Task inputs START

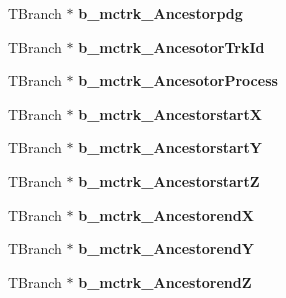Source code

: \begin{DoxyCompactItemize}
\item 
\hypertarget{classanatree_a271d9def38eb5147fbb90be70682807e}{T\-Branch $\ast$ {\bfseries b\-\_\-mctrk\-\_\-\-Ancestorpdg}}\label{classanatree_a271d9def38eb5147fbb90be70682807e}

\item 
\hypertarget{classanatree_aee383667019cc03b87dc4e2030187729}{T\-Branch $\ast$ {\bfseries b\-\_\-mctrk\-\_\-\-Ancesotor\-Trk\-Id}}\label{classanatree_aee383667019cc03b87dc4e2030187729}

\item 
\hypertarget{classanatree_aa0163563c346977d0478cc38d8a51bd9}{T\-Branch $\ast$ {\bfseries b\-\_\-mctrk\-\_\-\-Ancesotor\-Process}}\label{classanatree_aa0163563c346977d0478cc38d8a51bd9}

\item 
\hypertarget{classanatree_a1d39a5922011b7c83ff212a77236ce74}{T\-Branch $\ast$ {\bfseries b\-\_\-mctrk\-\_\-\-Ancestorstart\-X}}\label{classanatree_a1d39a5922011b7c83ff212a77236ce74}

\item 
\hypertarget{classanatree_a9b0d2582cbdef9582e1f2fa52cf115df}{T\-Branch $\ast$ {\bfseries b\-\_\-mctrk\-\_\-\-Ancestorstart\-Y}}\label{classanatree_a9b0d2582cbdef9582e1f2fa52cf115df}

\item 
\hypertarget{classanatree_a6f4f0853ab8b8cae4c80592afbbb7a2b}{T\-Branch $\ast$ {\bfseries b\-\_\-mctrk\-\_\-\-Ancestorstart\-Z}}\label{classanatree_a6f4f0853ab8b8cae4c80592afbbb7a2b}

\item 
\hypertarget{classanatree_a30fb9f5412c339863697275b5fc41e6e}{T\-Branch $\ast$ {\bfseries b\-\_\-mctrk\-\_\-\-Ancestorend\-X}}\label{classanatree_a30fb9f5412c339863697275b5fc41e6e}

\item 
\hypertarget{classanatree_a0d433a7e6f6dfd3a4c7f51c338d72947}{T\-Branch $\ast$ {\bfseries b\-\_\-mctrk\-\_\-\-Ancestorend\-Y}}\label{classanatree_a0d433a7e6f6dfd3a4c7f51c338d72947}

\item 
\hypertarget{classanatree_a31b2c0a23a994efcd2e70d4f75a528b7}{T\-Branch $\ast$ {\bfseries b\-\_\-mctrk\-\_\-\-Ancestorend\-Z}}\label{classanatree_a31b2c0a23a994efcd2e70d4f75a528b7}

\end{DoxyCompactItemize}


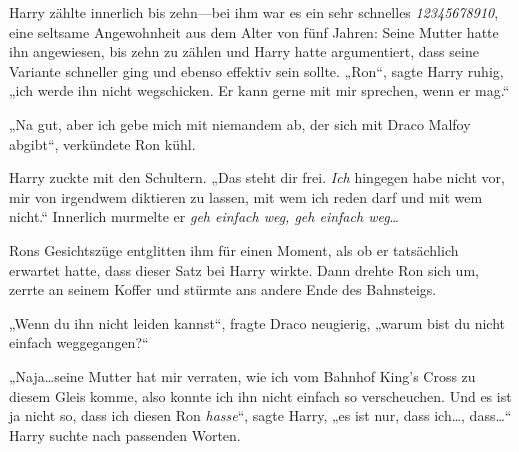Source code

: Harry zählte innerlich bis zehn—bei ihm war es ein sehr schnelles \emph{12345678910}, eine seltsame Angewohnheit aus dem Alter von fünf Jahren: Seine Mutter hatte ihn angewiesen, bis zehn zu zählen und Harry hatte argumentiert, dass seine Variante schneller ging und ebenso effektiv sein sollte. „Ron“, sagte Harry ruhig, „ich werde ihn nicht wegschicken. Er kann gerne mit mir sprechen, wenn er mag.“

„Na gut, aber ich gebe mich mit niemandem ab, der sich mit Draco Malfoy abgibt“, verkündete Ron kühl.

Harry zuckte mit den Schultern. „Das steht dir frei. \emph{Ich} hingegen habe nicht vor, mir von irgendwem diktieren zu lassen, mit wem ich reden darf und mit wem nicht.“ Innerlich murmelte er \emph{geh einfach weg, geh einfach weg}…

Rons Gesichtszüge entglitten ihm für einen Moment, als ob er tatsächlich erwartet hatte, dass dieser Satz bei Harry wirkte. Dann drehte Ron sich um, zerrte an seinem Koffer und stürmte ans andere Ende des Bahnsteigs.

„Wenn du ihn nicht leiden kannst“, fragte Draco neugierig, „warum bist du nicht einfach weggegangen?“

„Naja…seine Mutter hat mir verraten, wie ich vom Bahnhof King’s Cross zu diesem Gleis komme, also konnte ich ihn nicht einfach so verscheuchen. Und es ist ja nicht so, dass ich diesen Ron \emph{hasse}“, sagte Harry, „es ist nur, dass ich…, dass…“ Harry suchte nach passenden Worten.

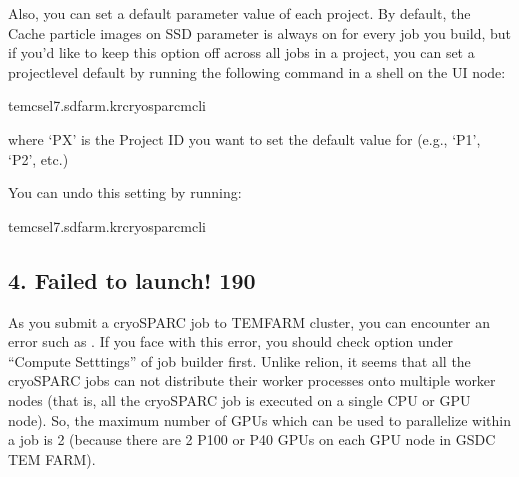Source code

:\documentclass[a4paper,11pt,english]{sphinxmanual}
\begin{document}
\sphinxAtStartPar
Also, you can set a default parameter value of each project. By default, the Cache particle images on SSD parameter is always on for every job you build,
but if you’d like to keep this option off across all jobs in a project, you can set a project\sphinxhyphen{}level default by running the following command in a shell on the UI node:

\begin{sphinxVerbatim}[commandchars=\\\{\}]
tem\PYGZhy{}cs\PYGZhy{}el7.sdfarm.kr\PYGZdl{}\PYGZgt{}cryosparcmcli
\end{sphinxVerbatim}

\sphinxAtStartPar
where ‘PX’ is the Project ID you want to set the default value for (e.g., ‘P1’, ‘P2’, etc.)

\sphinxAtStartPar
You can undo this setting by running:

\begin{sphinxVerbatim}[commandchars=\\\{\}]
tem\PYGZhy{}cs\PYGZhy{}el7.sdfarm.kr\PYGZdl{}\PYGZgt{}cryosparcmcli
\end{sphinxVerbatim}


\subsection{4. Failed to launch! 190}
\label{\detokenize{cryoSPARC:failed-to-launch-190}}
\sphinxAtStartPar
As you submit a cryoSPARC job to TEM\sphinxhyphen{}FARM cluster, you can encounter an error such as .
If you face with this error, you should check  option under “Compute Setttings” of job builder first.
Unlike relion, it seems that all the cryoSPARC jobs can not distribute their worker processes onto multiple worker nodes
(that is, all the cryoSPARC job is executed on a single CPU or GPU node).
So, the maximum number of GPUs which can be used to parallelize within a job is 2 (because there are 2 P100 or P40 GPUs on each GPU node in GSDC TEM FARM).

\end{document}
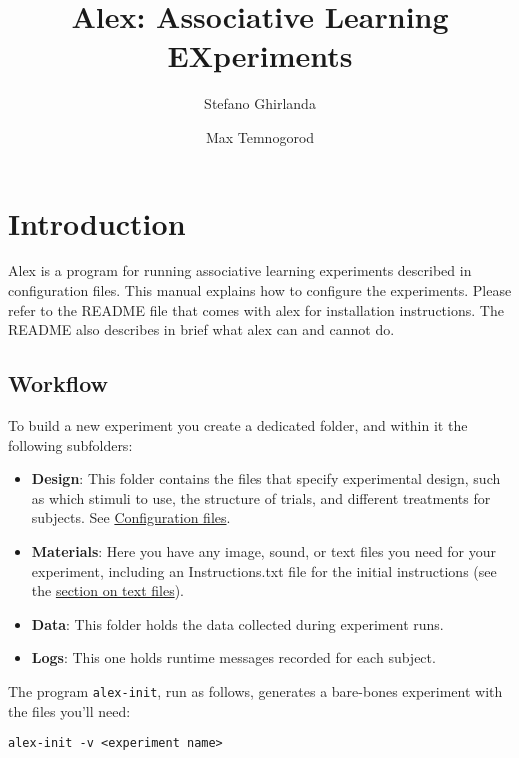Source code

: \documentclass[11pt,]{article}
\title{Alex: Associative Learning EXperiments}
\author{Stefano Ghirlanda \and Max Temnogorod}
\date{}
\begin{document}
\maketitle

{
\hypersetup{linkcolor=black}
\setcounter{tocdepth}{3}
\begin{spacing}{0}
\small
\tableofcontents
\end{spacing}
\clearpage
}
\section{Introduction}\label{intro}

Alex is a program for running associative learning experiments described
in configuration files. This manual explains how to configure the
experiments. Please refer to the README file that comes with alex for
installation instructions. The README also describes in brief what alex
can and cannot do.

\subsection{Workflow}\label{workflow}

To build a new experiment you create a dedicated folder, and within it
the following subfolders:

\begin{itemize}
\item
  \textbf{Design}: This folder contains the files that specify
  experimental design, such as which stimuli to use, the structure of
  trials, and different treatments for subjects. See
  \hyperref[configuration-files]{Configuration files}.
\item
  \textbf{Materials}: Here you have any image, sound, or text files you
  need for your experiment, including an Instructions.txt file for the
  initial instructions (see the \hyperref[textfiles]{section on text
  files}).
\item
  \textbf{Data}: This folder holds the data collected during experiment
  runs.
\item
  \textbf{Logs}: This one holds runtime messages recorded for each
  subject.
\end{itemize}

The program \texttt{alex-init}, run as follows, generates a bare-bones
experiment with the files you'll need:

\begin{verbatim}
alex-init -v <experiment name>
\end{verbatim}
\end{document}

Task inputs END
Task inputs START

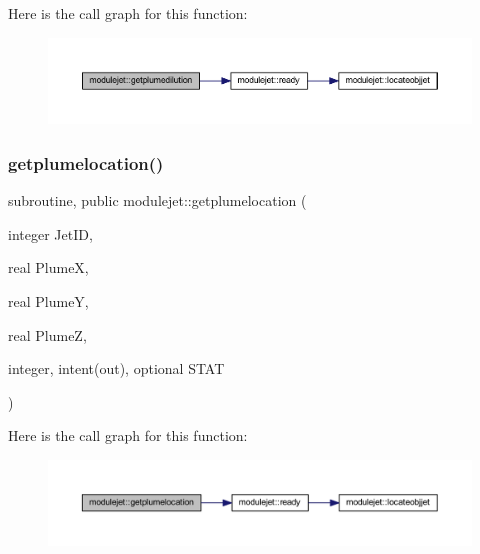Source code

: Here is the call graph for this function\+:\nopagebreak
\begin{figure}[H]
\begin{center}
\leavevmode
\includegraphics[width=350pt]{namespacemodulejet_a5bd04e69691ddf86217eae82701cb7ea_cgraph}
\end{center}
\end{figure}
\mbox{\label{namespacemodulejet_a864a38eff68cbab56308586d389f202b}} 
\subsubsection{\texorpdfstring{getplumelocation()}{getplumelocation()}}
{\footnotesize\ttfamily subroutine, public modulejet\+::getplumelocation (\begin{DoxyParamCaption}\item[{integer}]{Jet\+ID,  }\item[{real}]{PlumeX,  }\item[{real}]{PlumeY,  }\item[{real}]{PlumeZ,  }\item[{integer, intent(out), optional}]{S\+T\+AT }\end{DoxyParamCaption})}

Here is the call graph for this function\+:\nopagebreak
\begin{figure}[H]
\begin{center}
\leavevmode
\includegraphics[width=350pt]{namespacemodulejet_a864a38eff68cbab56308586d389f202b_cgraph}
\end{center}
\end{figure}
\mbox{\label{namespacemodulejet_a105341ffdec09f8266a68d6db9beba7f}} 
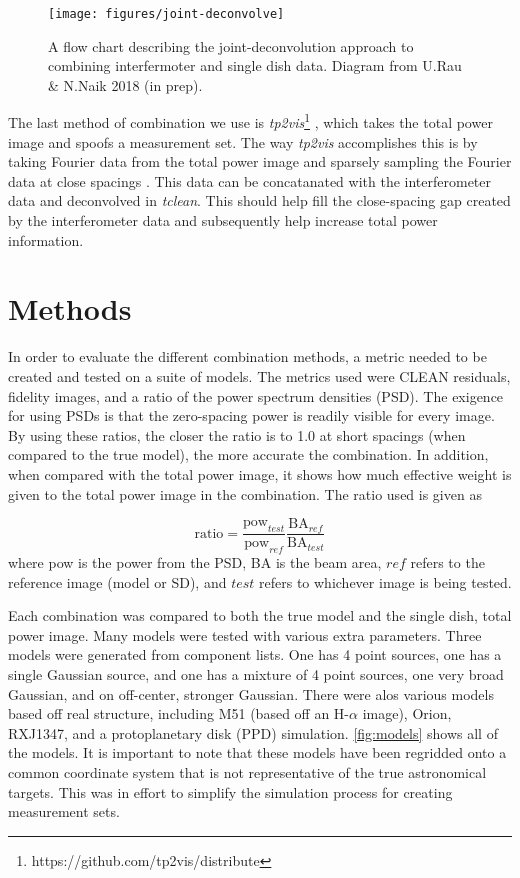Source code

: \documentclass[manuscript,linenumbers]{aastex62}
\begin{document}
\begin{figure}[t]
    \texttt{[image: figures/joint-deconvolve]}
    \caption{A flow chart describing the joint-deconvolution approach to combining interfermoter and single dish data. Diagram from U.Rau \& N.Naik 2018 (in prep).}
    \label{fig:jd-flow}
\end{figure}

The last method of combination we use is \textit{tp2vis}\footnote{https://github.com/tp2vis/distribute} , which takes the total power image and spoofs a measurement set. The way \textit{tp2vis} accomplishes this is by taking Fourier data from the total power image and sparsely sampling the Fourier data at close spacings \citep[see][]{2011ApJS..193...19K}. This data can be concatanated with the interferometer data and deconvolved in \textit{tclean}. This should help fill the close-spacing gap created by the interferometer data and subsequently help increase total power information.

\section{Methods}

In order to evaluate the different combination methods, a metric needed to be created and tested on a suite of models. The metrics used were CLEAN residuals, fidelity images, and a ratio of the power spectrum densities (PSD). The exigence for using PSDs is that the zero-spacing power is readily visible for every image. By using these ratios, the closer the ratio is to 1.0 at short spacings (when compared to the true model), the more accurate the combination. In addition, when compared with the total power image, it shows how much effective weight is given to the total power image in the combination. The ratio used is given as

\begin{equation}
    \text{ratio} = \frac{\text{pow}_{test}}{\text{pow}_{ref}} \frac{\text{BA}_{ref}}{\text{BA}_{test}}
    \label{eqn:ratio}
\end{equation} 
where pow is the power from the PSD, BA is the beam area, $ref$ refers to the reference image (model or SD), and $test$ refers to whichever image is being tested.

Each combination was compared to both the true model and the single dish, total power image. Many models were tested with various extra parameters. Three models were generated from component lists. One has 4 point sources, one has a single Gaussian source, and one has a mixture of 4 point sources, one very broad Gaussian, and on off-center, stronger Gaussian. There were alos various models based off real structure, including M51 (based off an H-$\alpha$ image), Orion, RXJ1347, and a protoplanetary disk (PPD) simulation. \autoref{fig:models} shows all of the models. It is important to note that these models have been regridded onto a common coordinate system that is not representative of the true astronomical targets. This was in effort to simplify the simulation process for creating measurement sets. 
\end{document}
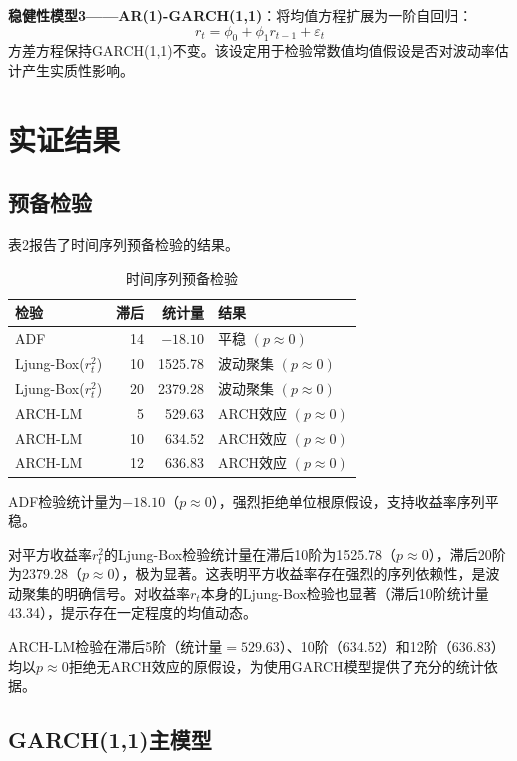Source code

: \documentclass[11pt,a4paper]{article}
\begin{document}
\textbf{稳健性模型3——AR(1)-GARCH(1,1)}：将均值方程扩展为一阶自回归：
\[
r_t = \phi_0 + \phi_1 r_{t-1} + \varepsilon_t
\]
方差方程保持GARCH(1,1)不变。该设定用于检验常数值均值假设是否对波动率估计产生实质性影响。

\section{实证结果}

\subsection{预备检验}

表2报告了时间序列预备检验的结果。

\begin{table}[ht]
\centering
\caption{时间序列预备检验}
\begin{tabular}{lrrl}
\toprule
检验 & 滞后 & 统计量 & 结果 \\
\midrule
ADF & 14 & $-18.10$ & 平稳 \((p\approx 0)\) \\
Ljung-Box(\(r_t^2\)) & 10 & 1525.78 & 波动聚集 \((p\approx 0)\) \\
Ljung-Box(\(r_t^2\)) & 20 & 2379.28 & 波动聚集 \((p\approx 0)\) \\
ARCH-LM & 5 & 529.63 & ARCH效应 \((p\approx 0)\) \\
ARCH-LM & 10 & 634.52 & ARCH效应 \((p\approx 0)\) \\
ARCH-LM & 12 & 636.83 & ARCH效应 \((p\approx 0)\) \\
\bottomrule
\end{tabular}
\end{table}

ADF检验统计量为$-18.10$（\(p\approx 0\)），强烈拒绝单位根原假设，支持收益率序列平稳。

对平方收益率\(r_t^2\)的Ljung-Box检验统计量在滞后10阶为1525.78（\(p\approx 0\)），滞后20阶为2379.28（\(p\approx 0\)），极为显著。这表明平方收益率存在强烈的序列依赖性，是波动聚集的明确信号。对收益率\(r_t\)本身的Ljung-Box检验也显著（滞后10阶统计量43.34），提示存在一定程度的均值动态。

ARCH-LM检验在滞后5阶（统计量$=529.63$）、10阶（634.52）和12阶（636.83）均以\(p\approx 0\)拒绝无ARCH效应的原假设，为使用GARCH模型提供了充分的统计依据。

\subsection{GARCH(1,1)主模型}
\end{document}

Task inputs END
Task inputs START

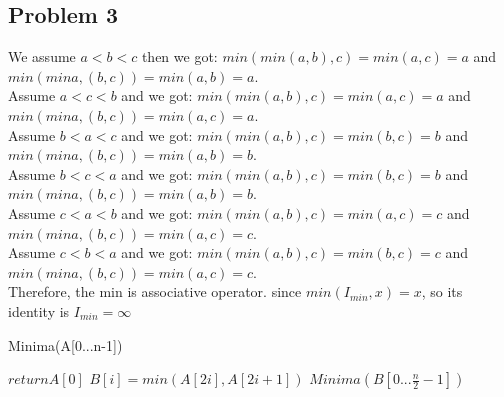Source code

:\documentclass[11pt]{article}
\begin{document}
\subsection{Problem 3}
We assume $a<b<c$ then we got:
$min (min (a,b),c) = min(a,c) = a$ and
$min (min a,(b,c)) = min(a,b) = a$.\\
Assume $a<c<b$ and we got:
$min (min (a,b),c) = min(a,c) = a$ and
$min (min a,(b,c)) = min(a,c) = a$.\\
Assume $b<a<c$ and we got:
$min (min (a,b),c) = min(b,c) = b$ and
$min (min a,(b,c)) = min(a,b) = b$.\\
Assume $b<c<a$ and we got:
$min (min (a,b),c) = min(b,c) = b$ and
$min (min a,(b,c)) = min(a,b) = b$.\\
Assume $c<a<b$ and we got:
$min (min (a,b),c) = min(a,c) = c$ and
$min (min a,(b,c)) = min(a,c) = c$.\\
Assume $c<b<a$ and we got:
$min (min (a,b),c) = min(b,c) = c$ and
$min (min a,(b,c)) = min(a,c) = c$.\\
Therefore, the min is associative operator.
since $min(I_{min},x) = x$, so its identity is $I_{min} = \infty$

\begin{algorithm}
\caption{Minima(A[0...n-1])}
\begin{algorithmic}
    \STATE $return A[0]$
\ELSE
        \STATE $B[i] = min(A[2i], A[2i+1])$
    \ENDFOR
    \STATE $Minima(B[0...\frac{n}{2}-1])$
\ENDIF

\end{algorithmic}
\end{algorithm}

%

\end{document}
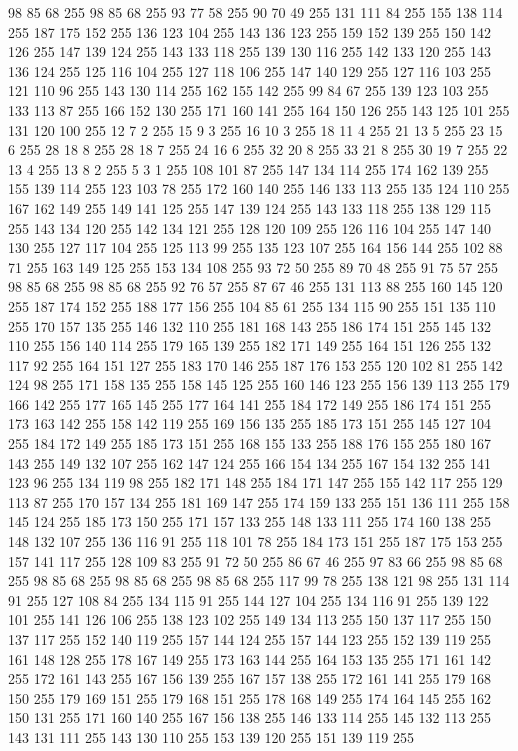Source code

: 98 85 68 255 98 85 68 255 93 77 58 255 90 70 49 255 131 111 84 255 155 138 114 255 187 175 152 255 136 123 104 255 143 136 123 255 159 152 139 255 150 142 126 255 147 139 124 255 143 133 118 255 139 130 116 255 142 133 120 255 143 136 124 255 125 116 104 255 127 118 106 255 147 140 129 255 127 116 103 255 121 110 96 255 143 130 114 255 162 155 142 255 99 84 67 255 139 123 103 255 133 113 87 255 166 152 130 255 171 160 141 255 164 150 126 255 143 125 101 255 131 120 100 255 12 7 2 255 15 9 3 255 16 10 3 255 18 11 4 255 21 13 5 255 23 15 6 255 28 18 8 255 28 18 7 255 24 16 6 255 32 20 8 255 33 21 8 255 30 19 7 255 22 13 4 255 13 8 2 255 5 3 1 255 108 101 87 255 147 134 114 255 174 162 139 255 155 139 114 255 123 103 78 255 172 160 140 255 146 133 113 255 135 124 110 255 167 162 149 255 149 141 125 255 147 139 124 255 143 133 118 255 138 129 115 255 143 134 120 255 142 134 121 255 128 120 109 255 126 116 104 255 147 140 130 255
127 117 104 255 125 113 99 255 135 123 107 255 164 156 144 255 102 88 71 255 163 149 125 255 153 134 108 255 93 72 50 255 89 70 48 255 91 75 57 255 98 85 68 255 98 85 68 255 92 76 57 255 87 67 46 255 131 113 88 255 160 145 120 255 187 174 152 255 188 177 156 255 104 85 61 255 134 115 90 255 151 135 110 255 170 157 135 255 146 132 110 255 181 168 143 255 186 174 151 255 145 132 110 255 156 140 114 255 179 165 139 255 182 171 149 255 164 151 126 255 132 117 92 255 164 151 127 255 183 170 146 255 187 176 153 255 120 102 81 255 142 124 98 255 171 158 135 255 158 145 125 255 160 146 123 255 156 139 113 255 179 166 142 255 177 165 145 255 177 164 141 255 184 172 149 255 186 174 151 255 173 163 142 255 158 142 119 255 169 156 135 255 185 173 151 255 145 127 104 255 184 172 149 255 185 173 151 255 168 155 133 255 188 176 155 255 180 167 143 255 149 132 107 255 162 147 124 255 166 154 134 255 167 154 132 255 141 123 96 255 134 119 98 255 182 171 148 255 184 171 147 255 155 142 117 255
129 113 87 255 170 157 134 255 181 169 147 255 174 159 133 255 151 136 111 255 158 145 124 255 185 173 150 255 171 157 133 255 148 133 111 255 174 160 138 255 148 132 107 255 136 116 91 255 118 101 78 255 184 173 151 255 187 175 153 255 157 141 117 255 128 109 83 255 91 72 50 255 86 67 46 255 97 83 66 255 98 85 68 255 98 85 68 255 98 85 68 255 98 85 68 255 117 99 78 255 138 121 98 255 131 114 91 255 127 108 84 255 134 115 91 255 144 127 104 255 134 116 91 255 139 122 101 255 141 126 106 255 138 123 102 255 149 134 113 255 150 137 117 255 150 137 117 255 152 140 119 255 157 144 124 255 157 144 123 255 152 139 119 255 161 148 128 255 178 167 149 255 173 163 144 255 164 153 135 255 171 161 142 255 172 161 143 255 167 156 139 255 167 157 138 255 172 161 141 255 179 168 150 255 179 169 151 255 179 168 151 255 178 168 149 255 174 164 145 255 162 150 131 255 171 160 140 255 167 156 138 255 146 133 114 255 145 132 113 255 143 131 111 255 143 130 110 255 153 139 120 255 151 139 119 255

Task inputs END

• Problem to solve: Filter the data for the string "that". Copy each matching line.

• Problem solution:
Unlike relion, it seems that all the cryoSPARC jobs can not distribute their worker processes onto multiple worker nodes
(that is, all the cryoSPARC job is executed on a single CPU or GPU node).
experiments. Please refer to the README file that comes with alex for
  \textbf{Design}: This folder contains the files that specify
In order to evaluate the different combination methods, a metric needed to be created and tested on a suite of models. The metrics used were CLEAN residuals, fidelity images, and a ratio of the power spectrum densities (PSD). The exigence for using PSDs is that the zero-spacing power is readily visible for every image. By using these ratios, the closer the ratio is to 1.0 at short spacings (when compared to the true model), the more accurate the combination. In addition, when compared with the total power image, it shows how much effective weight is given to the total power image in the combination. The ratio used is given as
Each combination was compared to both the true model and the single dish, total power image. Many models were tested with various extra parameters. Three models were generated from component lists. One has 4 point sources, one has a single Gaussian source, and one has a mixture of 4 point sources, one very broad Gaussian, and on off-center, stronger Gaussian. There were alos various models based off real structure, including M51 (based off an H-$\alpha$ image), Orion, RXJ1347, and a protoplanetary disk (PPD) simulation. \autoref{fig:models} shows all of the models. It is important to note that these models have been regridded onto a common coordinate system that is not representative of the true astronomical targets. This was in effort to simplify the simulation process for creating measurement sets. 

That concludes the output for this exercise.